▶ **Exercise details**:
Copy every line that contains the string "href" from the entries below.

[Stored data]
---+---

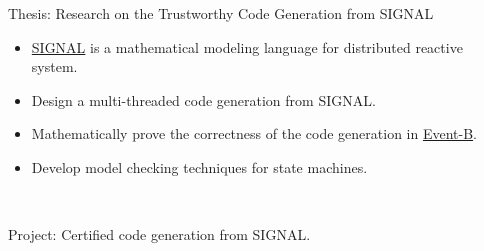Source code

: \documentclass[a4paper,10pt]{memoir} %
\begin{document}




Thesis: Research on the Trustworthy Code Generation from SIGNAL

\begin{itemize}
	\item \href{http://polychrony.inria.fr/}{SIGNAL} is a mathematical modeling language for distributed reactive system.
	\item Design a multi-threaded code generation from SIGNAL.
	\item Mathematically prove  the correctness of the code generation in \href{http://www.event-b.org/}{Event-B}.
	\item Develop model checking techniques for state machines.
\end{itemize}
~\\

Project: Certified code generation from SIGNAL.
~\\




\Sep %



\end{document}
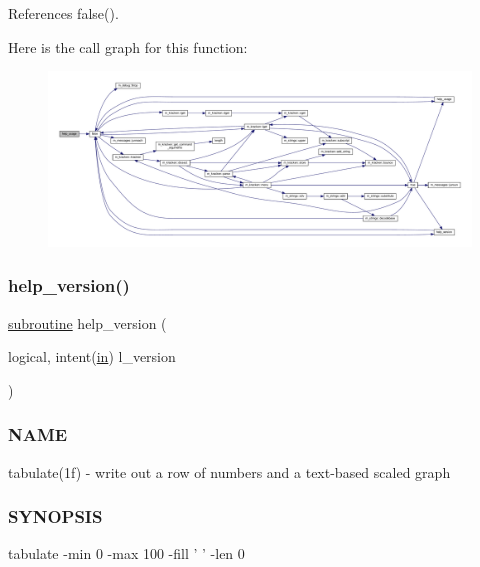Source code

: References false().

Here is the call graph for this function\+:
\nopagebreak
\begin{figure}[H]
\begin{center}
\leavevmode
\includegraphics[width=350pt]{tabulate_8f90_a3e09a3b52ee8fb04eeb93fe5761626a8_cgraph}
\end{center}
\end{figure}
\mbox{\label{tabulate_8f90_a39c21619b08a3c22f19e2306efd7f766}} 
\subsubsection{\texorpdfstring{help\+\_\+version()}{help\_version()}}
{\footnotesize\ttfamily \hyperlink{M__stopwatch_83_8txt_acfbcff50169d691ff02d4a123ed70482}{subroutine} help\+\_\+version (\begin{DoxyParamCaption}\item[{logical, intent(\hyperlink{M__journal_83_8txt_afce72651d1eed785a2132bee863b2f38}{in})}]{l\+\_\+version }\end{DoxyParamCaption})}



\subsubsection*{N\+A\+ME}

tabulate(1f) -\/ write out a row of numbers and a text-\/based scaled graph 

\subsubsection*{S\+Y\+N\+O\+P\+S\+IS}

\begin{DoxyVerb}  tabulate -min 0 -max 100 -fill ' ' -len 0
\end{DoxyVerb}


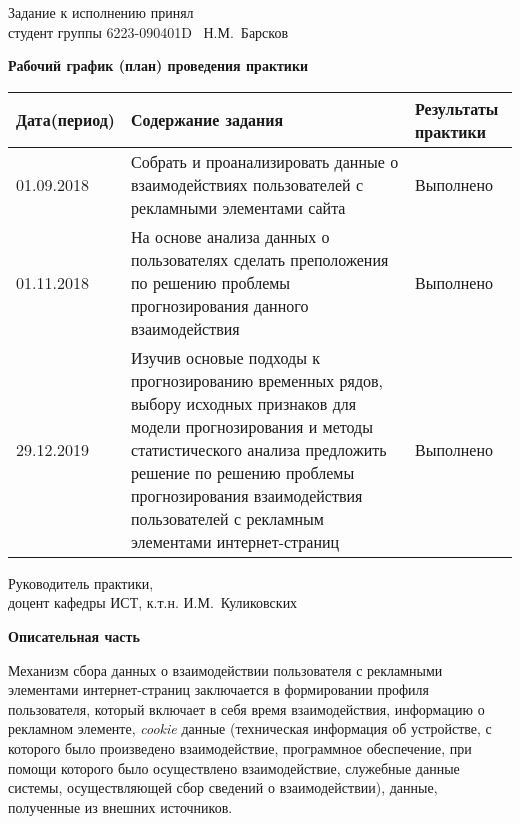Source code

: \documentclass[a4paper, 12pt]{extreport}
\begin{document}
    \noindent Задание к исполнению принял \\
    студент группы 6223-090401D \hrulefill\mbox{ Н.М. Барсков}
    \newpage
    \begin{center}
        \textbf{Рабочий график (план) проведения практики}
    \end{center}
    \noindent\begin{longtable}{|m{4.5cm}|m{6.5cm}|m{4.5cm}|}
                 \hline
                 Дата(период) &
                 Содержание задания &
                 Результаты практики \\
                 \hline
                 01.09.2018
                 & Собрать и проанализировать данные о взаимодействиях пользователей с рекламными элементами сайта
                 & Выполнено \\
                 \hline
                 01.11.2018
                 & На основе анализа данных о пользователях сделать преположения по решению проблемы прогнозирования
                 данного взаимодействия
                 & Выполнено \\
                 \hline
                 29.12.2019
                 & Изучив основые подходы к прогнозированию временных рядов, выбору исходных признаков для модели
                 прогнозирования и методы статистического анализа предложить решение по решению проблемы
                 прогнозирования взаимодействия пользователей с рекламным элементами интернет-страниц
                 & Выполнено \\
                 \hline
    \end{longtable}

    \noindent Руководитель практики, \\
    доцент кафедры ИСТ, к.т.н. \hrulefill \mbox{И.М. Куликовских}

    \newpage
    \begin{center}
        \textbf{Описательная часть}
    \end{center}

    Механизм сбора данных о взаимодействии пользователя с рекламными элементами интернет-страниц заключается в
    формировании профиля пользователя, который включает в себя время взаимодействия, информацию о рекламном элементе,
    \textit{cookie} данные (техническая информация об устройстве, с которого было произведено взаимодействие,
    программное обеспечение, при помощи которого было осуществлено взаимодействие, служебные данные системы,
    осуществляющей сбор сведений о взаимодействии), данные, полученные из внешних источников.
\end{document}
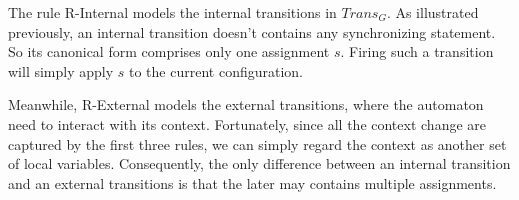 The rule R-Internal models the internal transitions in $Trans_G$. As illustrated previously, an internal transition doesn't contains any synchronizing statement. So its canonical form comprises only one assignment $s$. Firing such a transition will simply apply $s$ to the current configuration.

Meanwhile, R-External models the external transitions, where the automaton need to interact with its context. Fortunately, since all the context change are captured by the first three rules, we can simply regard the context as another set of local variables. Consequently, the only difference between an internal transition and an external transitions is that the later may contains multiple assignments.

---+---

▶ **Result for this task**:
	\item \href{http://polychrony.inria.fr/}{SIGNAL} is a mathematical modeling language for distributed reactive system.
	\item Mathematically prove  the correctness of the code generation in \href{http://www.event-b.org/}{Event-B}.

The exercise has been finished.